Her voice came out as a squeak. A vaguely familiar woman’s voice asked for Jacinta Deller. Covering the mouthpiece, Jacinta cleared her throat.
“Jacinta Deller,” she announced in her most confident and business-like voice.
When she heard it was Emily York from Alvico Media, her heart skipped a beat, a bubble of hope welling in her chest. As far as job interviews went, bad news was usually delivered by letter or email.
The phone call lasted less than a minute, but when Jacinta hung up, she couldn’t contain her elation, dancing a little jig on the spot. Emily was emailing all the details through, but that was just a formality. She started work Monday at Alvico Media: a regular job with regular hours and regular pay.
Wanting to share her excitement, she called Brett, leaving a message when it diverted to his voicemail. While Brett’s reconciliation dinner hadn’t gone to plan the previous night, they now had extra cause for celebration. She closed her eyes, already tasting the champagne bubbles.

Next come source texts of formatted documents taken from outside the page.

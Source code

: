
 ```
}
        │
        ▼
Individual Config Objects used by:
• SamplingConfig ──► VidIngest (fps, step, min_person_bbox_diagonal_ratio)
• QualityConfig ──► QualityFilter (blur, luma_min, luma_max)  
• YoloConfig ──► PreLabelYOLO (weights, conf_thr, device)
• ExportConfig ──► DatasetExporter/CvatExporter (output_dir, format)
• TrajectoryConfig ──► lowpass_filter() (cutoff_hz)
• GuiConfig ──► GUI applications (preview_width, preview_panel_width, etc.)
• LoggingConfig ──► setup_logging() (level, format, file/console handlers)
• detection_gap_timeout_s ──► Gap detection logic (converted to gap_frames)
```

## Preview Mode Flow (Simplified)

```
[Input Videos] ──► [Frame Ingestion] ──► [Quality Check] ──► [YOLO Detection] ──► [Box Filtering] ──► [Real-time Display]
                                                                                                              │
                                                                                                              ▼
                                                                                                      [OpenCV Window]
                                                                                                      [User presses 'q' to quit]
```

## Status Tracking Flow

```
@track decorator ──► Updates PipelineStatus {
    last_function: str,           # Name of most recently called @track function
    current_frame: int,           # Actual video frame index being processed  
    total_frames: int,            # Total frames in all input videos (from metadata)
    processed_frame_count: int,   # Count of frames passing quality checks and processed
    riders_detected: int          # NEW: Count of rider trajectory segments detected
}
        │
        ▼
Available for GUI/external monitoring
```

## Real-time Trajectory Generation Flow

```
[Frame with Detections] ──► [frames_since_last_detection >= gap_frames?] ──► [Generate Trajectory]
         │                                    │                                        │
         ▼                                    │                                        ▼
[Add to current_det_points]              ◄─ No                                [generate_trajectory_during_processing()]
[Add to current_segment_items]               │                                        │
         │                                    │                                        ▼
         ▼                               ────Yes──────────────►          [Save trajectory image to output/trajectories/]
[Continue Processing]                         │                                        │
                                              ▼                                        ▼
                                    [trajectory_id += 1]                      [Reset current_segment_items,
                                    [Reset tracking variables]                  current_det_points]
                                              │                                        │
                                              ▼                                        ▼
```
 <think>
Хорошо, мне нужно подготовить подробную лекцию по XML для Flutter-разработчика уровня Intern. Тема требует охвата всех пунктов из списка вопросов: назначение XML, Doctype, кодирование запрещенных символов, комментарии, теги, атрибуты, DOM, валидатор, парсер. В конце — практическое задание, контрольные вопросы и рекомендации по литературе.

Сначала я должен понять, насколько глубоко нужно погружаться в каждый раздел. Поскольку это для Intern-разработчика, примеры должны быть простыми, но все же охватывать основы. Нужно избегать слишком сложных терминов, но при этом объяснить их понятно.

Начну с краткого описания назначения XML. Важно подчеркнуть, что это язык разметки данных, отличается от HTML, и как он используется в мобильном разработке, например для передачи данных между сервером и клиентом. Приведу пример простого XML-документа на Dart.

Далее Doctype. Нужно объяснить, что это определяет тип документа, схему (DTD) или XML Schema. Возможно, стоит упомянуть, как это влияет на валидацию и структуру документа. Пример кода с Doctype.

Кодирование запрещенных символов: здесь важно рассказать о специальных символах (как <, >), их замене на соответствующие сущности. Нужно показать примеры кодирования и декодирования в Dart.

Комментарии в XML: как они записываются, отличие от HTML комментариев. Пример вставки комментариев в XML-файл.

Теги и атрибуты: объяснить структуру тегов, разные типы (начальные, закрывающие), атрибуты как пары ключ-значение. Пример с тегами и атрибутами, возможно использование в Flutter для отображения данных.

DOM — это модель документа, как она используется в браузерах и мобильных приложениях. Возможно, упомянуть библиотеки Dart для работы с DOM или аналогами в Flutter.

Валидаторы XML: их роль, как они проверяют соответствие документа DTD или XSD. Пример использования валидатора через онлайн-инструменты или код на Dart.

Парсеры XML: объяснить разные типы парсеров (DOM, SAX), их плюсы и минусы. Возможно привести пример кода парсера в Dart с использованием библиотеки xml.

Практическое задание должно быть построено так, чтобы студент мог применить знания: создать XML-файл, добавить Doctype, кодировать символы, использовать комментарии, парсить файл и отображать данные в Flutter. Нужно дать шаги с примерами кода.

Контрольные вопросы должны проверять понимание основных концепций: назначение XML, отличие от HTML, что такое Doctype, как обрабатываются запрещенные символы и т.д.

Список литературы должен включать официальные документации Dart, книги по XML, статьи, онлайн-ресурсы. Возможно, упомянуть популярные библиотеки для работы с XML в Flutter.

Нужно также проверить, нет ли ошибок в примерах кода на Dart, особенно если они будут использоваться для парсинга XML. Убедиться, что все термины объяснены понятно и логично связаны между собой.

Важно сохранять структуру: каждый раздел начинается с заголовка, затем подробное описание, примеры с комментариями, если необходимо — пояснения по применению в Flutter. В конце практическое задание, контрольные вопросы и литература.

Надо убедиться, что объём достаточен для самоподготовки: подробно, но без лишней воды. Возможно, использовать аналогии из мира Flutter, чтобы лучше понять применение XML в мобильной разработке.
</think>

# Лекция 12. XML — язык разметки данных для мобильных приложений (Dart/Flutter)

The ringing telephone broke her reverie, the champagne fizz dissipating on hearing Narelle’s subdued voice.
“Thank God! Narelle, where are you?”
“On my way to the doctor. Why?”
“Where did you go last night?”
“Oh, Jacinta, I’m really sorry about running out on you like that. Didn’t you get my note?”
“Yes, but where did you go?”
“Home,” Narelle replied, her voice tentative, as if she wasn’t sure it was the right response. “Why?”